OGH 7Ob14/98d

OGH7Ob14/98d10.2.1998

Der Oberste Gerichtshof hat durch den Senatspräsidenten des Obersten Gerichtshofes Dr.Kropfitsch als Vorsitzenden und durch die Hofräte des Obersten Gerichtshofes Dr.Niederreiter, Dr.Schalich, Dr.Tittel und Dr.Huber als weitere Richter in der Rechtssache der klagenden Partei Maria G*****, geboren am ***** , Rumänien, vertreten durch die Mutter und gesetzliche Vertreterin Frusina G*****, diese vertreten durch Dr.Manfred Lirk und DDr.Karl Robert Hiebl, Rechtsanwälte in Braunau, wider die beklagte Partei Petru G*****, vertreten durch Dr.Karl Nöbauer, Rechtsanwalt in Braunau, wegen Unterhalt (Unterhaltsstreitwert S 72.000,--, Revisionsinteresse S 13.800,--), infolge Revisionen beider Parteien gegen das Urteil des Landesgerichtes Ried i.I. als Berufungsgericht vom 14.Oktober 1997, GZ 6 R 38/97y-36, womit das Urteil des Bezirksgerichtes Braunau a.I. vom 17.Oktober 1996, GZ 1 C 230/95y-21, teilweise abgeändert wurde, folgenden

Beschluß

gefaßt:

 

Spruch:

Die Revision der beklagten Partei wird gemäß § 508a Abs 2 ZPO mangels der Voraussetzungen des § 502 Abs 1 ZPO zurückgewiesen (§ 510 Abs 3 ZPO).

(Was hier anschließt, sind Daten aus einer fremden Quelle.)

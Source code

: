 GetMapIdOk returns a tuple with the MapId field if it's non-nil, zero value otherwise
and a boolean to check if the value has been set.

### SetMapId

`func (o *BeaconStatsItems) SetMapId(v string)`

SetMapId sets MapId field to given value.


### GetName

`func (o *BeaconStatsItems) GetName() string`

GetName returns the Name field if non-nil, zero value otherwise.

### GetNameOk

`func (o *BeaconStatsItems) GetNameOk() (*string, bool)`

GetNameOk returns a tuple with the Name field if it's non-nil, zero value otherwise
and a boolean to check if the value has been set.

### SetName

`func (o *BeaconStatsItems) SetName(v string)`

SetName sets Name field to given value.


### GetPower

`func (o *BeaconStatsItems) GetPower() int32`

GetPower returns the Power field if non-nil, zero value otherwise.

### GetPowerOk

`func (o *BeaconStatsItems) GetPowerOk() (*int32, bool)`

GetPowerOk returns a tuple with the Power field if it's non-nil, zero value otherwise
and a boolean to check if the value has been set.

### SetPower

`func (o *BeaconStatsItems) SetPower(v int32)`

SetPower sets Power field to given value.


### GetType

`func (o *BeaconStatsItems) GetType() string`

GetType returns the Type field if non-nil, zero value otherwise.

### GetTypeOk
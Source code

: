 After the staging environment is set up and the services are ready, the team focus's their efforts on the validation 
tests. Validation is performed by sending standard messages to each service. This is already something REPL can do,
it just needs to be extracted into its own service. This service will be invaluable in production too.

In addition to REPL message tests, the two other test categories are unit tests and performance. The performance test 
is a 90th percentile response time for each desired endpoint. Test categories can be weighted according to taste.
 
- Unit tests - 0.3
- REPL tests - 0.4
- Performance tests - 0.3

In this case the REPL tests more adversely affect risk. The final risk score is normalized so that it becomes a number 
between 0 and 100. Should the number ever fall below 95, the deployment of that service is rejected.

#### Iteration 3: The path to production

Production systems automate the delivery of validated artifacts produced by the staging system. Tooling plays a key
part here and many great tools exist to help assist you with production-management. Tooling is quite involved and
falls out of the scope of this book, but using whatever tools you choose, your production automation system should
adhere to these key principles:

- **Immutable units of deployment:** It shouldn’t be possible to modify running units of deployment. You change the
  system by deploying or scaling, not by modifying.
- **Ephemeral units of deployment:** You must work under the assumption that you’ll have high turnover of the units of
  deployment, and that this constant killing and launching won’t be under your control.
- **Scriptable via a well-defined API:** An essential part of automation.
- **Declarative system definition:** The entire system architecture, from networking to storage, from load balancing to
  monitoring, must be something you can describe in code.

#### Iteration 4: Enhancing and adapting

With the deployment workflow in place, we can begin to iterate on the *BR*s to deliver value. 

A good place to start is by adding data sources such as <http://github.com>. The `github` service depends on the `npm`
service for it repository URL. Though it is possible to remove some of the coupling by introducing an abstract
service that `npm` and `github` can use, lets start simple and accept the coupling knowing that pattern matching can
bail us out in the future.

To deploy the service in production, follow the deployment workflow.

Der Revision der klagenden Partei wird Folge gegeben, die angefochtenen Entscheidungen der Vorinstanzen werden, soweit sie nicht hinsichtlich der Abweisung eines S 900,-- monatlich übersteigenden Unterhaltsbegehrens unbekämpft in Rechtskraft erwachsen sind, aufgehoben und die Rechtssache an das Erstgericht zur ergänzenden Verhandlung und neuerlichen Entscheidung zurückverwiesen.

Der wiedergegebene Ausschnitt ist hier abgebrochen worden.